L'armement administratif d'un navire ou autre engin flottant est constitué de l'ensemble des documents nécessaires à l'exercice de son activité. Il comprend les éléments suivants, lorsque ceux-ci sont obligatoires compte tenu de cette activité et des caractéristiques du navire :
1° Le document unique, comprenant l'acte de francisation et le certificat d'immatriculation du navire francisé, mentionné à l'article L. 5112-1-3 ;
2° Le cas échéant, le contrat d'affrètement coque nue publié conférant la qualité d'armateur exploitant mentionné à l'article L. 5423-8, ou le contrat de gestion du navire ;
3° Les titres et certificats mentionnés aux articles L. 5241-3, L. 5251-2, L. 5514-1 et L. 5514-3 ;
4° La fiche d'effectif minimal mentionnée au II de l'article L. 5522-2, hormis pour les navires énumérés au II de l'article R. 5232-1-1 ;
5° Les certificats d'assurance ou de garantie financière obligatoires prévus aux articles L. 5122-6, L. 5123-1 et L. 5123-2 ainsi que les documents attestant la constitution des garanties financières exigées en vertu des articles L. 5533-5, L. 5533-15 et L. 5621-17 ;
6° Pour les navires armés à la pêche, le permis de mise en exploitation ou la licence européenne de pêche mentionnés à l'article L. 921-7 du code rural et de la pêche maritime et, le cas échéant, le certificat de motorisation mentionné à l'article 40 du règlement (CE) n° 1224/2009 du Conseil du 20 novembre 2009 instituant un régime communautaire de contrôle afin d'assurer le respect des règles de la politique commune de la pêche.

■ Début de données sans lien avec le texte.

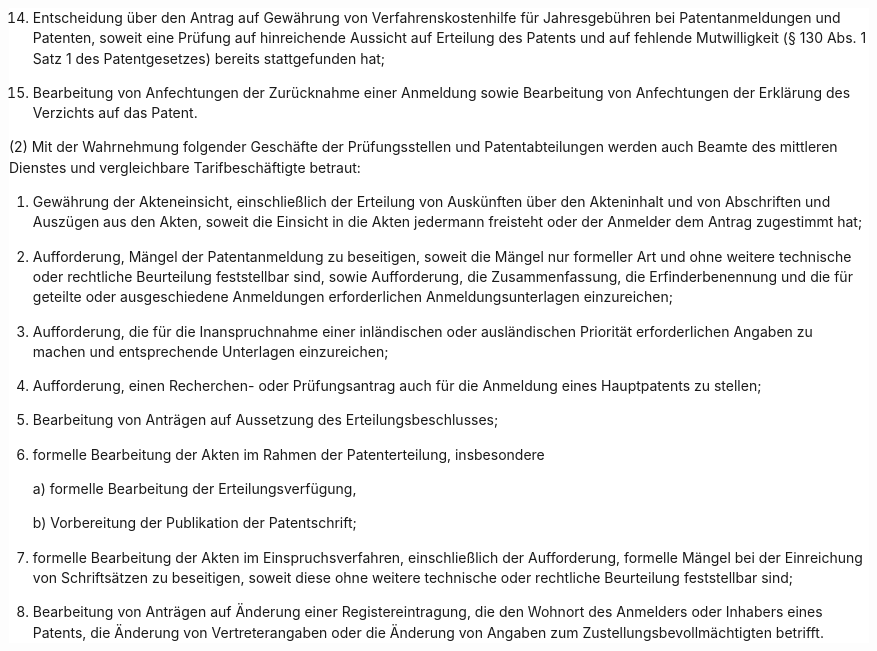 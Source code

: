 
14. Entscheidung über den Antrag auf Gewährung von Verfahrenskostenhilfe
    für Jahresgebühren bei Patentanmeldungen und Patenten, soweit eine
    Prüfung auf hinreichende Aussicht auf Erteilung des Patents und auf
    fehlende Mutwilligkeit (§ 130 Abs. 1 Satz 1 des Patentgesetzes)
    bereits stattgefunden hat;


15. Bearbeitung von Anfechtungen der Zurücknahme einer Anmeldung sowie
    Bearbeitung von Anfechtungen der Erklärung des Verzichts auf das
    Patent.




(2) Mit der Wahrnehmung folgender Geschäfte der Prüfungsstellen und
Patentabteilungen werden auch Beamte des mittleren Dienstes und
vergleichbare Tarifbeschäftigte betraut:

1.  Gewährung der Akteneinsicht, einschließlich der Erteilung von
    Auskünften über den Akteninhalt und von Abschriften und Auszügen aus
    den Akten, soweit die Einsicht in die Akten jedermann freisteht oder
    der Anmelder dem Antrag zugestimmt hat;


2.  Aufforderung, Mängel der Patentanmeldung zu beseitigen, soweit die
    Mängel nur formeller Art und ohne weitere technische oder rechtliche
    Beurteilung feststellbar sind, sowie Aufforderung, die
    Zusammenfassung, die Erfinderbenennung und die für geteilte oder
    ausgeschiedene Anmeldungen erforderlichen Anmeldungsunterlagen
    einzureichen;


3.  Aufforderung, die für die Inanspruchnahme einer inländischen oder
    ausländischen Priorität erforderlichen Angaben zu machen und
    entsprechende Unterlagen einzureichen;


4.  Aufforderung, einen Recherchen- oder Prüfungsantrag auch für die
    Anmeldung eines Hauptpatents zu stellen;


5.  Bearbeitung von Anträgen auf Aussetzung des Erteilungsbeschlusses;


6.  formelle Bearbeitung der Akten im Rahmen der Patenterteilung,
    insbesondere

    a)  formelle Bearbeitung der Erteilungsverfügung,


    b)  Vorbereitung der Publikation der Patentschrift;





7.  formelle Bearbeitung der Akten im Einspruchsverfahren, einschließlich
    der Aufforderung, formelle Mängel bei der Einreichung von
    Schriftsätzen zu beseitigen, soweit diese ohne weitere technische oder
    rechtliche Beurteilung feststellbar sind;


8.  Bearbeitung von Anträgen auf Änderung einer Registereintragung, die
    den Wohnort des Anmelders oder Inhabers eines Patents, die Änderung
    von Vertreterangaben oder die Änderung von Angaben zum
    Zustellungsbevollmächtigten betrifft.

Conformément à l'article 6 du décret n° 2020-1004 du 6 août 2020, ces dispositions entrent en vigueur le 1er octobre 2020, à l'exception de celles du 5° de l'article R. 5232-1, dans leur rédaction résultant du 2° de l'article 1er.
Les armateurs des navires à usage professionnel relevant des articles L. 5232-1 et L. 5232-3 du code des transports pourvus d'une carte de circulation à la date d'entrée en vigueur du présent décret sont réputés pourvus d'un permis d'armement simplifié. Ils disposent d'un délai de dix-huit mois, à compter de cette même date, pour se conformer aux dispositions de l'article R. 5232-1-1 du même code.